» Task prompt: Go through the entries below. Copy each line in which "rawgit" appears.

----- Records for the task

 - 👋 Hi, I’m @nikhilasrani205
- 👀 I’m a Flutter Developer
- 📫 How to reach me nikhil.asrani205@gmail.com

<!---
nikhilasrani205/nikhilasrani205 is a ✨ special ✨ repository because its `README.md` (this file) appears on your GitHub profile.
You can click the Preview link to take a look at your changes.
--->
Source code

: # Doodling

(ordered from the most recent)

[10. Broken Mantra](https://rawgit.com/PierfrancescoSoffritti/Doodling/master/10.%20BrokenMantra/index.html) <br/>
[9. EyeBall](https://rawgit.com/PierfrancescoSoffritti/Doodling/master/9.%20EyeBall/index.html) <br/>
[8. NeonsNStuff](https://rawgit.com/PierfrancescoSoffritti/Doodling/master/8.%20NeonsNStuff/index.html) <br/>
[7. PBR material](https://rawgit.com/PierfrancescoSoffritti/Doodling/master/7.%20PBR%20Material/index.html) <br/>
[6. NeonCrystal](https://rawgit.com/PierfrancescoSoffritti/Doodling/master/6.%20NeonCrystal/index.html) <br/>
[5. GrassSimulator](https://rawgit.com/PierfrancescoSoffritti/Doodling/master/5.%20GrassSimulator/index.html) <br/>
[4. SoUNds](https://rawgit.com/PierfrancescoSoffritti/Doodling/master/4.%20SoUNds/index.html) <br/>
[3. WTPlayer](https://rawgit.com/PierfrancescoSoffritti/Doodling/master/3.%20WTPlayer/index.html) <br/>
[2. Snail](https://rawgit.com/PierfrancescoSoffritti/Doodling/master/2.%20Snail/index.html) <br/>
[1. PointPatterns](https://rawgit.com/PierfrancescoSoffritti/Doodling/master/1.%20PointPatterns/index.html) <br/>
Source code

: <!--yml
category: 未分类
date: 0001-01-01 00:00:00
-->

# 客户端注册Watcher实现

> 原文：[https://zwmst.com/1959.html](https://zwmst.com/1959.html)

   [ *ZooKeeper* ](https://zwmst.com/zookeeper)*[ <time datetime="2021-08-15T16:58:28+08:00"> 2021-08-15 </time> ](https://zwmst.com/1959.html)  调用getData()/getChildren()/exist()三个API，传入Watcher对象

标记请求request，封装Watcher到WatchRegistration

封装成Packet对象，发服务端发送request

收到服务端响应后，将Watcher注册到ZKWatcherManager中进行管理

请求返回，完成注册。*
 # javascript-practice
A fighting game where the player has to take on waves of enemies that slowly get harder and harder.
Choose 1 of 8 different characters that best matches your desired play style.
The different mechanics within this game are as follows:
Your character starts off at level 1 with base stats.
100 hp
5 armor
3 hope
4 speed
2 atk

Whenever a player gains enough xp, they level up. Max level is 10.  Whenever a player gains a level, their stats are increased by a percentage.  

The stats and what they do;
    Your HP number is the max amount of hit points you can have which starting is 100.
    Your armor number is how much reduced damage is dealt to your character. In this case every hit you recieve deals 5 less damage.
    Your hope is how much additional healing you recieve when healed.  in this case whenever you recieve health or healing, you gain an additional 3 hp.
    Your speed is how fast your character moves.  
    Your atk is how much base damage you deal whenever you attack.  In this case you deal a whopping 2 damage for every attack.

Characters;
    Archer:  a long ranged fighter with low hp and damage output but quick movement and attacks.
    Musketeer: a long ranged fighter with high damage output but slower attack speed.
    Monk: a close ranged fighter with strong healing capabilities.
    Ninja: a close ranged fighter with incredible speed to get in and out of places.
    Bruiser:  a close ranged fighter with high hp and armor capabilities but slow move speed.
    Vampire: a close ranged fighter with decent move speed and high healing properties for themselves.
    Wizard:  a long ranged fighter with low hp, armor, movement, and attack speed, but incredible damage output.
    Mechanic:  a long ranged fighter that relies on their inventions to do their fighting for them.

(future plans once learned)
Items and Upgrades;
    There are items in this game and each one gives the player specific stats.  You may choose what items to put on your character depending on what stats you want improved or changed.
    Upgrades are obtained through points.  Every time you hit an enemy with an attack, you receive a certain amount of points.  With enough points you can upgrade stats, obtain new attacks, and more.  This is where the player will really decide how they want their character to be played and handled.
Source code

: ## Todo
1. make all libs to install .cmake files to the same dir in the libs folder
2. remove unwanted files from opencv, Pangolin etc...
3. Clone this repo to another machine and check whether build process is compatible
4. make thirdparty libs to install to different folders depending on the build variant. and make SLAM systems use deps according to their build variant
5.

----------

» Result of this exercise:
[10. Broken Mantra](https://rawgit.com/PierfrancescoSoffritti/Doodling/master/10.%20BrokenMantra/index.html) <br/>
[9. EyeBall](https://rawgit.com/PierfrancescoSoffritti/Doodling/master/9.%20EyeBall/index.html) <br/>
[8. NeonsNStuff](https://rawgit.com/PierfrancescoSoffritti/Doodling/master/8.%20NeonsNStuff/index.html) <br/>
[7. PBR material](https://rawgit.com/PierfrancescoSoffritti/Doodling/master/7.%20PBR%20Material/index.html) <br/>
[6. NeonCrystal](https://rawgit.com/PierfrancescoSoffritti/Doodling/master/6.%20NeonCrystal/index.html) <br/>
[5. GrassSimulator](https://rawgit.com/PierfrancescoSoffritti/Doodling/master/5.%20GrassSimulator/index.html) <br/>
[4. SoUNds](https://rawgit.com/PierfrancescoSoffritti/Doodling/master/4.%20SoUNds/index.html) <br/>
[3. WTPlayer](https://rawgit.com/PierfrancescoSoffritti/Doodling/master/3.%20WTPlayer/index.html) <br/>
[2. Snail](https://rawgit.com/PierfrancescoSoffritti/Doodling/master/2.%20Snail/index.html) <br/>
[1. PointPatterns](https://rawgit.com/PierfrancescoSoffritti/Doodling/master/1.%20PointPatterns/index.html) <br/>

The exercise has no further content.